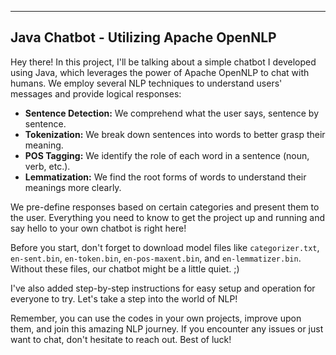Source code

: 

---

## Java Chatbot - Utilizing Apache OpenNLP

Hey there! In this project, I'll be talking about a simple chatbot I developed using Java, which leverages the power of Apache OpenNLP to chat with humans. We employ several NLP techniques to understand users' messages and provide logical responses:

- **Sentence Detection:** We comprehend what the user says, sentence by sentence.
- **Tokenization:** We break down sentences into words to better grasp their meaning.
- **POS Tagging:** We identify the role of each word in a sentence (noun, verb, etc.).
- **Lemmatization:** We find the root forms of words to understand their meanings more clearly.

We pre-define responses based on certain categories and present them to the user. Everything you need to know to get the project up and running and say hello to your own chatbot is right here!

Before you start, don't forget to download model files like `categorizer.txt`, `en-sent.bin`, `en-token.bin`, `en-pos-maxent.bin`, and `en-lemmatizer.bin`. Without these files, our chatbot might be a little quiet. ;)

I've also added step-by-step instructions for easy setup and operation for everyone to try. Let's take a step into the world of NLP!

Remember, you can use the codes in your own projects, improve upon them, and join this amazing NLP journey. If you encounter any issues or just want to chat, don't hesitate to reach out. Best of luck!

────────────────

Output every line of the records above unchanged, and keep the pictures out.

YOUR SOLUTION -
Source code

: 

---

## Java Chatbot - Utilizing Apache OpenNLP

Hey there! In this project, I'll be talking about a simple chatbot I developed using Java, which leverages the power of Apache OpenNLP to chat with humans. We employ several NLP techniques to understand users' messages and provide logical responses:

- **Sentence Detection:** We comprehend what the user says, sentence by sentence.
- **Tokenization:** We break down sentences into words to better grasp their meaning.
- **POS Tagging:** We identify the role of each word in a sentence (noun, verb, etc.).
- **Lemmatization:** We find the root forms of words to understand their meanings more clearly.

We pre-define responses based on certain categories and present them to the user. Everything you need to know to get the project up and running and say hello to your own chatbot is right here!

Before you start, don't forget to download model files like `categorizer.txt`, `en-sent.bin`, `en-token.bin`, `en-pos-maxent.bin`, and `en-lemmatizer.bin`. Without these files, our chatbot might be a little quiet. ;)

I've also added step-by-step instructions for easy setup and operation for everyone to try. Let's take a step into the world of NLP!

Remember, you can use the codes in your own projects, improve upon them, and join this amazing NLP journey. If you encounter any issues or just want to chat, don't hesitate to reach out. Best of luck!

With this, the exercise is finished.